Start of SOURCE MATERIAL

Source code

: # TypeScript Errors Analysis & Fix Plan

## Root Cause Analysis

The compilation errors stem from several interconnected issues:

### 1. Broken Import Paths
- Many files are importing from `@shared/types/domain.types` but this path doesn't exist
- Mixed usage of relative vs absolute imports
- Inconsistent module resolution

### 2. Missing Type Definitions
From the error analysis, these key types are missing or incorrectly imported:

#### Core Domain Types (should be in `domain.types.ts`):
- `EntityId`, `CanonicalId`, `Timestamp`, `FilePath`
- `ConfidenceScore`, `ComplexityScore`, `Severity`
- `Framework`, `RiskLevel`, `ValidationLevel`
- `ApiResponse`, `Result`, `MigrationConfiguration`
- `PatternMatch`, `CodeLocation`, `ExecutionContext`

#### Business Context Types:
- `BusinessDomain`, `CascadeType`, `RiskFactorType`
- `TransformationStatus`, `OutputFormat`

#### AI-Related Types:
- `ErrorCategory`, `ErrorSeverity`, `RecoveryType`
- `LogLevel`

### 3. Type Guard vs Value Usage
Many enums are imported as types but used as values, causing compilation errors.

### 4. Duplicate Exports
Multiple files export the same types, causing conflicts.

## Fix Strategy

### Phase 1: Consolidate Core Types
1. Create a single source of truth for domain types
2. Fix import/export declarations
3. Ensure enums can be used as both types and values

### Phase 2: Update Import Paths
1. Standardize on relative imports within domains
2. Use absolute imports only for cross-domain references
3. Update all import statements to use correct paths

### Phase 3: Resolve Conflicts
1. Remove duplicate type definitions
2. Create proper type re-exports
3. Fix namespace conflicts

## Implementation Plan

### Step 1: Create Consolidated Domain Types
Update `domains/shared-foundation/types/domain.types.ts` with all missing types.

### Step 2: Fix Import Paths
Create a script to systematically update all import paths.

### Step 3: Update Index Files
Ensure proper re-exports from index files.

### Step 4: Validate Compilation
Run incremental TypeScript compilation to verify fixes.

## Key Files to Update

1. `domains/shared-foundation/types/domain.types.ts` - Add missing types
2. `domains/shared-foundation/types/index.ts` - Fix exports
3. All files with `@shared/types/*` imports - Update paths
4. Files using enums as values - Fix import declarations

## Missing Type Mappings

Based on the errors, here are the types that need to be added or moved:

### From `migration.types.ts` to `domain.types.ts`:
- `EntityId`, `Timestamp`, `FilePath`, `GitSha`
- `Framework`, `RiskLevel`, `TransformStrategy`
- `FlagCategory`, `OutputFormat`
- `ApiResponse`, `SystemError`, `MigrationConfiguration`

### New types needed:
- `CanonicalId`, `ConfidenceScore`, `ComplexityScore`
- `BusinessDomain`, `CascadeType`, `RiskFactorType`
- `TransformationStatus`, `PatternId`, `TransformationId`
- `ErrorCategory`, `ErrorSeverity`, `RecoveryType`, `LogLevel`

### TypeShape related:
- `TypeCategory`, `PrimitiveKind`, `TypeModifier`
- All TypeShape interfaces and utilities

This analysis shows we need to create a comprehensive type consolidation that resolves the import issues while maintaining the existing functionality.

End of SOURCE MATERIAL

> [TASK TO CARRY OUT]
Gather up the lines containing the word "values" from these records and copy them.

> [EXERCISE RESULT]
Many enums are imported as types but used as values, causing compilation errors.
3. Ensure enums can be used as both types and values
4. Files using enums as values - Fix import declarations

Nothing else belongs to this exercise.